Exercise
Go over the lines below, and when one contains the word "Heikko", copy it.

Data for this exercise
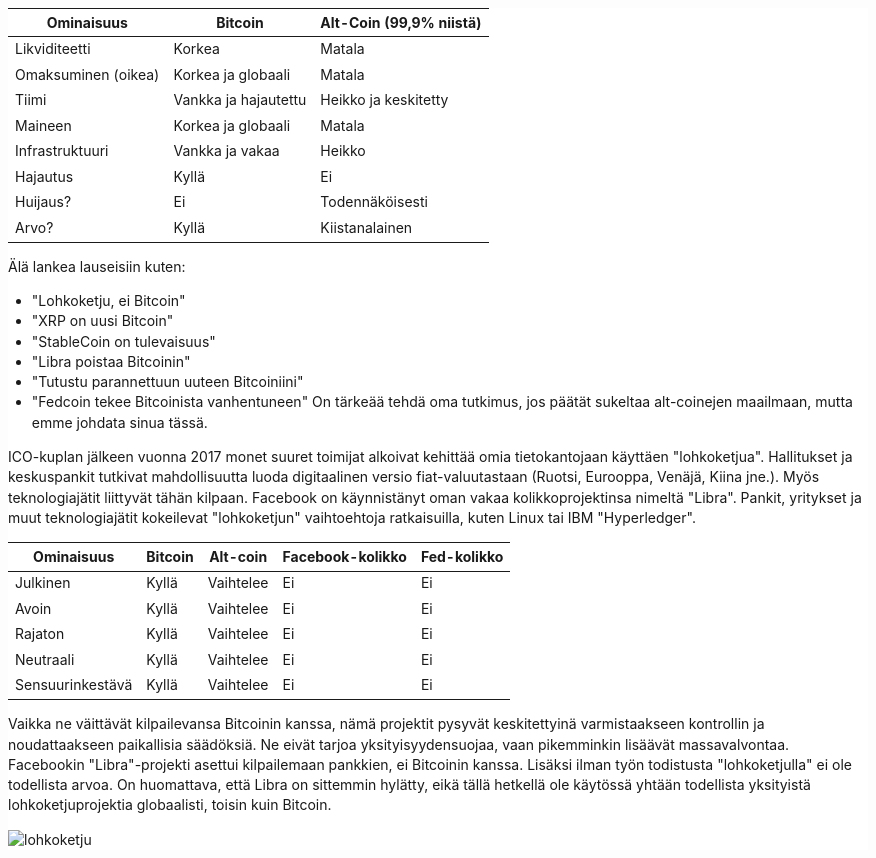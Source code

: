 
| Ominaisuus       | Bitcoin                  | Alt-Coin (99,9% niistä)  |
| ---------------- | ------------------------ | ------------------------ |
| Likviditeetti    | Korkea                   | Matala                   |
| Omaksuminen (oikea) | Korkea ja globaali       | Matala                   |
| Tiimi            | Vankka ja hajautettu     | Heikko ja keskitetty     |
| Maineen          | Korkea ja globaali       | Matala                   |
| Infrastruktuuri  | Vankka ja vakaa          | Heikko                   |
| Hajautus         | Kyllä                    | Ei                       |
| Huijaus?         | Ei                       | Todennäköisesti         |
| Arvo?            | Kyllä                    | Kiistanalainen          |

Älä lankea lauseisiin kuten:

- "Lohkoketju, ei Bitcoin"
- "XRP on uusi Bitcoin"
- "StableCoin on tulevaisuus"
- "Libra poistaa Bitcoinin"
- "Tutustu parannettuun uuteen Bitcoiniini"
- "Fedcoin tekee Bitcoinista vanhentuneen"
On tärkeää tehdä oma tutkimus, jos päätät sukeltaa alt-coinejen maailmaan, mutta emme johdata sinua tässä.

ICO-kuplan jälkeen vuonna 2017 monet suuret toimijat alkoivat kehittää omia tietokantojaan käyttäen "lohkoketjua". Hallitukset ja keskuspankit tutkivat mahdollisuutta luoda digitaalinen versio fiat-valuutastaan (Ruotsi, Eurooppa, Venäjä, Kiina jne.). Myös teknologiajätit liittyvät tähän kilpaan. Facebook on käynnistänyt oman vakaa kolikkoprojektinsa nimeltä "Libra". Pankit, yritykset ja muut teknologiajätit kokeilevat "lohkoketjun" vaihtoehtoja ratkaisuilla, kuten Linux tai IBM "Hyperledger".

| Ominaisuus           | Bitcoin | Alt-coin | Facebook-kolikko | Fed-kolikko |
| -------------------- | ------- | -------- | ---------------- | ----------- |
| Julkinen             | Kyllä   | Vaihtelee| Ei               | Ei          |
| Avoin                | Kyllä   | Vaihtelee| Ei               | Ei          |
| Rajaton              | Kyllä   | Vaihtelee| Ei               | Ei          |
| Neutraali            | Kyllä   | Vaihtelee| Ei               | Ei          |
| Sensuurinkestävä     | Kyllä   | Vaihtelee| Ei               | Ei          |

Vaikka ne väittävät kilpailevansa Bitcoinin kanssa, nämä projektit pysyvät keskitettyinä varmistaakseen kontrollin ja noudattaakseen paikallisia säädöksiä. Ne eivät tarjoa yksityisyydensuojaa, vaan pikemminkin lisäävät massavalvontaa. Facebookin "Libra"-projekti asettui kilpailemaan pankkien, ei Bitcoinin kanssa. Lisäksi ilman työn todistusta "lohkoketjulla" ei ole todellista arvoa. On huomattava, että Libra on sittemmin hylätty, eikä tällä hetkellä ole käytössä yhtään todellista yksityistä lohkoketjuprojektia globaalisti, toisin kuin Bitcoin.

![lohkoketju](assets/industry/1.jpeg)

Task answer
| Tiimi            | Vankka ja hajautettu     | Heikko ja keskitetty     |
| Infrastruktuuri  | Vankka ja vakaa          | Heikko                   |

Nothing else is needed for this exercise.